*** Opening Extracted material ***

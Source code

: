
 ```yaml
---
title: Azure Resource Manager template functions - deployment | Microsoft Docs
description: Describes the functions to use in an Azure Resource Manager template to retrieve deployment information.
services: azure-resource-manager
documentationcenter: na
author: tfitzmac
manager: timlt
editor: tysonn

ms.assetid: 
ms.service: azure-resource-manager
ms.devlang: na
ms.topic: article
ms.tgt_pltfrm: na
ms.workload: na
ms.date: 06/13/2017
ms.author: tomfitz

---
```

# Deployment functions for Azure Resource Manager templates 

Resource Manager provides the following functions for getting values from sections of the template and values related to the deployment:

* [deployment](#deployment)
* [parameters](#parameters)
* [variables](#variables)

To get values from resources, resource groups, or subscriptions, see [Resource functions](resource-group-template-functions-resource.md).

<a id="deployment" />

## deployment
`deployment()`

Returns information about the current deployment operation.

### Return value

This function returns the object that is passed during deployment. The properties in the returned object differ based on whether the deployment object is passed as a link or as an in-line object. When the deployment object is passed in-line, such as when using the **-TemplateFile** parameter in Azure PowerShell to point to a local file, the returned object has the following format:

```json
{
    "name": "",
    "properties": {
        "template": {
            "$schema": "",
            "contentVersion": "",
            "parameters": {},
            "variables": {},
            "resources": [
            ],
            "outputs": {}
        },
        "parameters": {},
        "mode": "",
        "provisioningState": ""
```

*** Closing Extracted material ***

> [Exercise requirements]: All the records above are to be reproduced exactly.

> [Your solution]:
Source code

:
 ```yaml
---
title: Azure Resource Manager template functions - deployment | Microsoft Docs
description: Describes the functions to use in an Azure Resource Manager template to retrieve deployment information.
services: azure-resource-manager
documentationcenter: na
author: tfitzmac
manager: timlt
editor: tysonn

ms.assetid: 
ms.service: azure-resource-manager
ms.devlang: na
ms.topic: article
ms.tgt_pltfrm: na
ms.workload: na
ms.date: 06/13/2017
ms.author: tomfitz

---
```

# Deployment functions for Azure Resource Manager templates 

Resource Manager provides the following functions for getting values from sections of the template and values related to the deployment:

* [deployment](#deployment)
* [parameters](#parameters)
* [variables](#variables)

To get values from resources, resource groups, or subscriptions, see [Resource functions](resource-group-template-functions-resource.md).

<a id="deployment" />

## deployment
`deployment()`

Returns information about the current deployment operation.

### Return value

This function returns the object that is passed during deployment. The properties in the returned object differ based on whether the deployment object is passed as a link or as an in-line object. When the deployment object is passed in-line, such as when using the **-TemplateFile** parameter in Azure PowerShell to point to a local file, the returned object has the following format:

```json
{
    "name": "",
    "properties": {
        "template": {
            "$schema": "",
            "contentVersion": "",
            "parameters": {},
            "variables": {},
            "resources": [
            ],
            "outputs": {}
        },
        "parameters": {},
        "mode": "",
        "provisioningState": ""
```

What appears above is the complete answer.